Stored data entries:
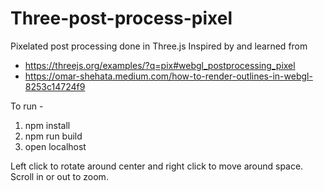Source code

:# Three-post-process-pixel
Pixelated post processing done in Three.js
Inspired by and learned from 
- https://threejs.org/examples/?q=pix#webgl_postprocessing_pixel
- https://omar-shehata.medium.com/how-to-render-outlines-in-webgl-8253c14724f9

To run - 
1. npm install
2. npm run build
3. open localhost

Left click to rotate around center and right click to move around space. Scroll in or out to zoom.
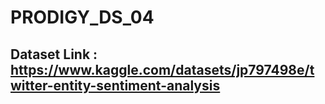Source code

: # PRODIGY_DS_04

## Dataset Link : https://www.kaggle.com/datasets/jp797498e/twitter-entity-sentiment-analysis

- What is being asked -
The response must restate exactly the lines from the one containing "3. open localhost" through the end of the records above and must leave out all pictures.

- Your solution -
3. open localhost

Left click to rotate around center and right click to move around space. Scroll in or out to zoom.
Source code

: # PRODIGY_DS_04

## Dataset Link : https://www.kaggle.com/datasets/jp797498e/twitter-entity-sentiment-analysis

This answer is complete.